### Prompt:
Write out, word for word, the part of the listing below that opens with the line containing "<p>Welcome, everyone! Today, we're" and closes with the line containing "### First exercice", keeping both of those lines and adding no others.

##############################

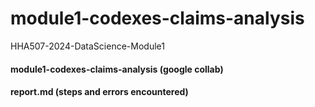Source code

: # module1-codexes-claims-analysis
HHA507-2024-DataScience-Module1

#### module1-codexes-claims-analysis (google collab)
#### report.md (steps and errors encountered)
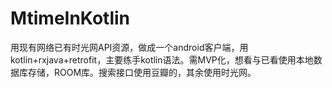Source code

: # MtimeInKotlin
用现有网络已有时光网API资源，做成一个android客户端，用kotlin+rxjava+retrofit，主要练手kotlin语法。需MVP化，想看与已看使用本地数据库存储，ROOM库。搜索接口使用豆瓣的，其余使用时光网。
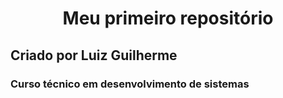<h1 align= "center">Meu primeiro repositório</h1>
<h2 align"center"> Criado por Luiz Guilherme</h2>
<h3 align"center"> Curso técnico em desenvolvimento de sistemas</h3>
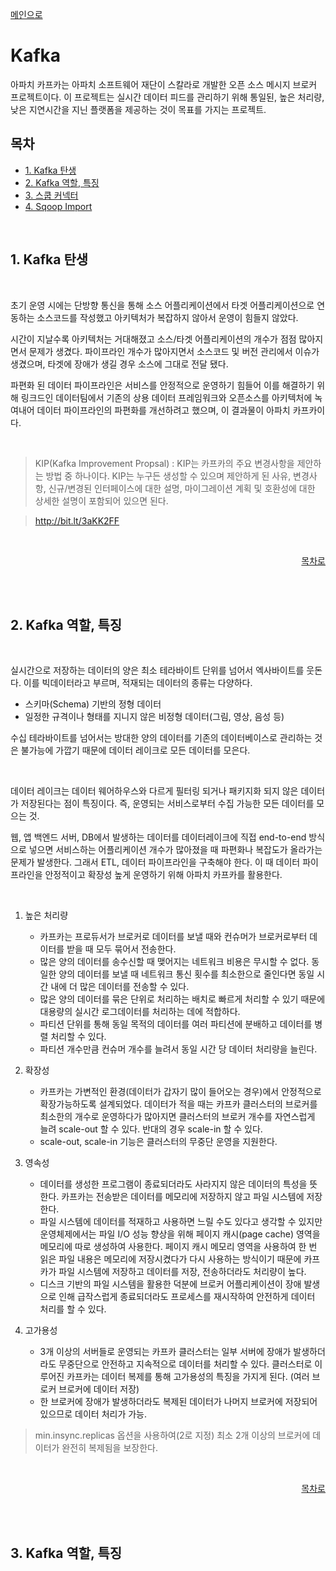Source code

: <a href="https://github.com/och5351/cluster#readme">메인으로</a>

# Kafka

아파치 카프카는 아파치 소프트웨어 재단이 스칼라로 개발한 오픈 소스 메시지 브로커 프로젝트이다. 이 프로젝트는 실시간 데이터 피드를 관리하기 위해 통일된, 높은 처리량, 낮은 지연시간을 지닌 플랫폼을 제공하는 것이 목표를 가지는 프로젝트.

<a id="home1"></a>

## 목차

- [1. Kafka 탄생](#1)
- [2. Kafka 역할, 특징](#2)
- [3. 스쿱 커넥터](#3)
- [4. Sqoop Import](#4)

<br>

<a id="1"></a>

## 1. Kafka 탄생
<br>

초기 운영 시에는 단방향 통신을 통해 소스 어플리케이션에서 타겟 어플리케이션으로 연동하는 소스코드를 작성했고 아키텍처가 복잡하지 않아서 운영이 힘들지 않았다.

시간이 지날수록 아키텍처는 거대해졌고 소스/타겟 어플리케이션의 개수가 점점 많아지면서 문제가 생겼다. 파이프라인 개수가 많아지면서 소스코드 및 버전 관리에서 이슈가 생겼으며, 타겟에 장애가 생길 경우 소스에 그대로 전달 됐다. 

파편화 된 데이터 파이프라인은 서비스를 안정적으로 운영하기 힘들어 이를 해결하기 위해 링크드인 데이터팀에서 기존의 상용 데이터 프레임워크와 오픈소스를 아키텍처에 녹여내어 데이터 파이프라인의 파편화를 개선하려고 했으며, 이 결과물이 아파치 카프카이다.

<br>

> KIP(Kafka Improvement Propsal) : KIP는 카프카의 주요 변경사항을 제안하는 방법 중 하나이다. KIP는 누구든 생성할 수 있으며 제안하게 된 사유, 변경사항, 신규/변경된 인터페이스에 대한 설명, 마이그레이션 계획 및 호환성에 대한 상세한 설명이 포함되어 있으면 된다.

> http://bit.lt/3aKK2FF

<br>
<div align="right">

[목차로](#home1)

</div><br><br>
<a id="2"></a>

## 2. Kafka 역할, 특징
<br>

실시간으로 저장하는 데이터의 양은 최소 테라바이트 단위를 넘어서 엑사바이트를 웃돈다. 이를 빅데이터라고 부르며, 적재되는 데이터의 종류는 다양하다.

- 스키마(Schema) 기반의 정형 데이터
- 일정한 규격이나 형태를 지니지 않은 비정형 데이터(그림, 영상, 음성 등)

수십 테라바이트를 넘어서는 방대한 양의 데이터를 기존의 데이터베이스로 관리하는 것은 불가능에 가깝기 때문에 데이터 레이크로 모든 데이터를 모은다.

<br>

데이터 레이크는 데이터 웨어하우스와 다르게 필터링 되거나 패키지화 되지 않은 데이터가 저장된다는 점이 특징이다. 즉, 운영되는 서비스로부터 수집 가능한 모든 데이터를 모으는 것.

웹, 앱 백엔드 서버, DB에서 발생하는 데이터를 데이터레이크에 직접 end-to-end 방식으로 넣으면 서비스하는 어플리케이션 개수가 많아졌을 때 파편화나 복잡도가 올라가는 문제가 발생한다. 그래서 ETL, 데이터 파이프라인을 구축해야 한다. 이 때 데이터 파이프라인을 안정적이고 확장성 높게 운영하기 위해 아파치 카프카를 활용한다.

<br>

1. 높은 처리량
   - 카프카는 프로듀서가 브로커로 데이터를 보낼 때와 컨슈머가 브로커로부터 데이터를 받을 때 모두 묶어서 전송한다. 
   - 많은 양의 데이터를 송수신할 때 맺어지는 네트워크 비용은 무시할 수 없다. 동일한 양의 데이터를 보낼 때 네트워크 통신 횟수를 최소한으로 줄인다면 동일 시간 내에 더 많은 데이터를 전송할 수 있다.
   - 많은 양의 데이터를 묶은 단위로 처리하는 배치로 빠르게 처리할 수 있기 때문에 대용량의 실시간 로그데이터를 처리하는 데에 적합하다.
   - 파티션 단위를 통해 동일 목적의 데이터를 여러 파티션에 분배하고 데이터를 병렬 처리할 수 있다.
   - 파티션 개수만큼 컨슈머 개수를 늘려서 동일 시간 당 데이터 처리량을 늘린다.

2. 확장성
   - 카프카는 가변적인 환경(데이터가 갑자기 많이 들어오는 경우)에서 안정적으로 확장가능하도록 설계되었다. 데이터가 적을 때는 카프카 클러스터의 브로커를 최소한의 개수로 운영하다가 많아지면 클러스터의 브로커 개수를 자연스럽게 늘려 scale-out 할 수 있다. 반대의 경우 scale-in 할 수 있다.
   - scale-out, scale-in 기능은 클러스터의 무중단 운영을 지원한다.

3. 영속성
   - 데이터를 생성한 프로그램이 종료되더라도 사라지지 않은 데이터의 특성을 뜻한다. 카프카는 전송받은 데이터를 메모리에 저장하지 않고 파일 시스템에 저장한다.
   - 파일 시스템에 데이터를 적재하고 사용하면 느릴 수도 있다고 생각할 수 있지만 운영체제에서는 파일 I/O 성능 향상을 위해 페이지 캐시(page cache) 영역을 메모리에 따로 생성하여 사용한다. 페이지 캐시 메모리 영역을 사용하여 한 번 읽은 파일 내용은 메모리에 저장시켰다가 다시 사용하는 방식이기 때문에 카프카가 파일 시스템에 저장하고 데이터를 저장, 전송하더라도 처리량이 높다.
   - 디스크 기반의 파일 시스템을 활용한 덕분에 브로커 어플리케이션이 장애 발생으로 인해 급작스럽게 종료되더라도 프로세스를 재시작하여 안전하게 데이터 처리를 할 수 있다.

4. 고가용성
   - 3개 이상의 서버들로 운영되는 카프카 클러스터는 일부 서버에 장애가 발생하더라도 무중단으로 안전하고 지속적으로 데이터를 처리할 수 있다. 클러스터로 이루어진 카프카는 데이터 복제를 통해 고가용성의 특징을 가지게 된다. (여러 브로커 브로커에 데이터 저장)
   - 한 브로커에 장애가 발생하더라도 복제된 데이터가 나머지 브로커에 저장되어 있으므로 데이터 처리가 가능.

> min.insync.replicas 옵션을 사용하여(2로 지정) 최소 2개 이상의 브로커에 데이터가 완전히 복제됨을 보장한다. 

<br>
<div align="right">

[목차로](#home1)

</div><br><br>
<a id="3"></a>

## 3. Kafka 역할, 특징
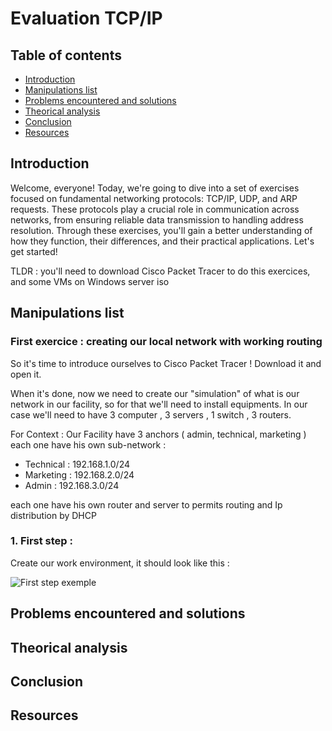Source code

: # Evaluation TCP/IP

## Table of contents

- [Introduction](#Introduction)
- [Manipulations list](#Manipulations-list)
- [Problems encountered and solutions](#Problems-encountered-and-solutions)
- [Theorical analysis](#Theorical-analysis)
- [Conclusion](#Conclusion)
- [Resources](#Resources)

## Introduction

<p>Welcome, everyone! Today, we're going to dive into a set of exercises focused on fundamental networking protocols: TCP/IP, UDP, and ARP requests. These protocols play a crucial role in communication across networks, from ensuring reliable data transmission to handling address resolution. Through these exercises, you'll gain a better understanding of how they function, their differences, and their practical applications. Let's get started! 
  
TLDR : you'll need to download Cisco Packet Tracer to do this exercices, and some VMs on Windows server iso</p>

## Manipulations list

### First exercice : creating our local network with working routing

So it's time to introduce ourselves to Cisco Packet Tracer ! Download it and open it.

When it's done, now we need to create our "simulation" of what is our network in our facility, so for that we'll need to install equipments. In our case we'll need to have 3 computer , 3 servers , 1 switch , 3 routers.

For Context : Our Facility have 3 anchors ( admin, technical, marketing ) each one have his own sub-network :

- Technical : 192.168.1.0/24
- Marketing : 192.168.2.0/24
- Admin : 192.168.3.0/24

each one have his own router and server to permits routing and Ip distribution by DHCP

### 1. First step : 

Create our work environment, it should look like this : 

![First step exemple](https://i.imgur.com/erDbxTN.png)









## Problems encountered and solutions

## Theorical analysis

## Conclusion

## Resources
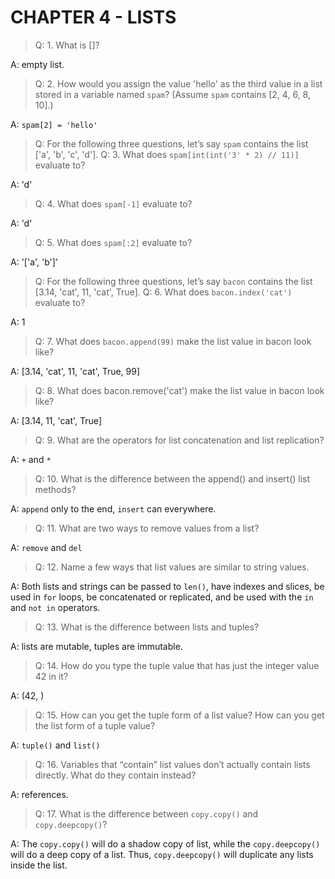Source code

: # CHAPTER 4 - LISTS



> Q: 1. What is []?

A: empty list.

> Q: 2. How would you assign the value 'hello' as the third value in a list stored in a variable named `spam`? (Assume `spam` contains [2, 4, 6, 8, 10].)

A: `spam[2] = 'hello'`

> Q: For the following three questions, let’s say `spam` contains the list ['a', 'b', 'c', 'd'].
> Q: 3. What does `spam[int(int('3' * 2) // 11)]` evaluate to?

A: 'd'

> Q: 4. What does `spam[-1]` evaluate to?

A: 'd'

> Q: 5. What does `spam[:2]` evaluate to?

A: '['a', 'b']'

> Q: For the following three questions, let’s say `bacon` contains the list [3.14, 'cat', 11, 'cat', True].
> Q: 6. What does `bacon.index('cat')` evaluate to?

A: 1

> Q: 7. What does `bacon.append(99)` make the list value in bacon look like?

A: [3.14, 'cat', 11, 'cat', True, 99]

> Q: 8. What does bacon.remove('cat') make the list value in bacon look like?

A: [3.14, 11, 'cat', True]

> Q: 9. What are the operators for list concatenation and list replication?

A: `+` and `*`

> Q: 10. What is the difference between the append() and insert() list methods?

A: `append` only to the end, `insert` can everywhere.

> Q: 11. What are two ways to remove values from a list?

A: `remove` and `del`

> Q: 12. Name a few ways that list values are similar to string values.

A: Both lists and strings can be passed to `len()`, have indexes and slices, be used in `for` loops, be concatenated or replicated, and be used with the `in` and `not in` operators.

> Q: 13. What is the difference between lists and tuples?

A: lists are mutable, tuples are immutable.

> Q: 14. How do you type the tuple value that has just the integer value 42 in it?

A: (42, )

> Q: 15. How can you get the tuple form of a list value? How can you get the list form of a tuple value?

A: `tuple()` and `list()`

> Q: 16. Variables that “contain” list values don’t actually contain lists directly. What do they contain instead?

A: references.

> Q: 17. What is the difference between `copy.copy()` and `copy.deepcopy()`?

A: The `copy.copy()` will do a shadow copy of list, while the `copy.deepcopy()` will do a deep copy of a list. Thus, `copy.deepcopy()` will duplicate any lists inside the list.

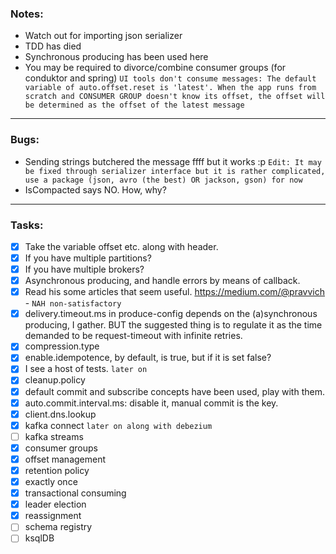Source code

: <h3>Notes:</h3>

- Watch out for importing json serializer
- TDD has died
- Synchronous producing has been used here
- You may be required to divorce/combine consumer groups (for conduktor and spring) `UI tools don't consume messages: The default variable of auto.offset.reset is 'latest'. When the app runs from scratch and CONSUMER GROUP doesn't know its offset, the offset will be determined as the offset of the latest message`
---

<h3>Bugs:</h3>

- Sending strings butchered the message ffff but it works :p
 `Edit: It may be fixed through serializer interface but it is rather complicated, use a package (json, avro (the best) OR jackson, gson) for now`
- IsCompacted says NO. How, why?
---

<h3>Tasks:</h3>

- [X] Take the variable offset etc. along with header.
- [X] If you have multiple partitions?
- [X] If you have multiple brokers?
- [X] Asynchronous producing, and handle errors by means of callback.
- [X] Read his some articles that seem useful. https://medium.com/@pravvich - `NAH non-satisfactory`
- [X] delivery.timeout.ms in produce-config depends on the (a)synchronous producing, I gather. BUT the suggested thing is to regulate it as the time demanded to be request-timeout with infinite retries. 
- [X] compression.type
- [X] enable.idempotence, by default, is true, but if it is set false?
- [X] I see a host of tests. `later on`
- [X] cleanup.policy
- [X] default commit and subscribe concepts have been used, play with them.
- [X] auto.commit.interval.ms: disable it, manual commit is the key.
- [X] client.dns.lookup
- [X] kafka connect `later on along with debezium`
- [ ] kafka streams
- [X] consumer groups
- [X] offset management
- [X] retention policy
- [X] exactly once
- [X] transactional consuming
- [X] leader election
- [X] reassignment
- [ ] schema registry
- [ ] ksqlDB
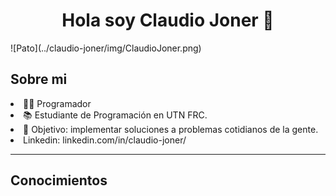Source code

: 
<h1><center> Hola soy Claudio Joner 👋</center></h1>
![Pato](../claudio-joner/img/ClaudioJoner.png)
<h2> Sobre mi</h2>
<p>
<li>👨‍💻 Programador</li>
<li>📚 Estudiante de Programación en UTN FRC.</li>
<li>🥇 Objetivo: implementar soluciones a problemas cotidianos de la gente.</li>
<li>Linkedin: <a>linkedin.com/in/claudio-joner/</a></li>
</p>
<hr>
<h2> Conocimientos</h2>
<!--
**claudio-joner/claudio-joner** is a ✨ _special_ ✨ repository because its `README.md` (this file) appears on your GitHub profile.

Here are some ideas to get you started:

- 🔭 I’m currently working on ...
- 🌱 I’m currently learning ...
- 👯 I’m looking to collaborate on ...
- 🤔 I’m looking for help with ...
- 💬 Ask me about ...
- 📫 How to reach me: ...
- 😄 Pronouns: ...
- ⚡ Fun fact: ...
-->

##############################

### Answer section:
<p>Welcome, everyone! Today, we're going to dive into a set of exercises focused on fundamental networking protocols: TCP/IP, UDP, and ARP requests. These protocols play a crucial role in communication across networks, from ensuring reliable data transmission to handling address resolution. Through these exercises, you'll gain a better understanding of how they function, their differences, and their practical applications. Let's get started! 
  
TLDR : you'll need to download Cisco Packet Tracer to do this exercices, and some VMs on Windows server iso</p>

## Manipulations list

### First exercice : creating our local network with working routing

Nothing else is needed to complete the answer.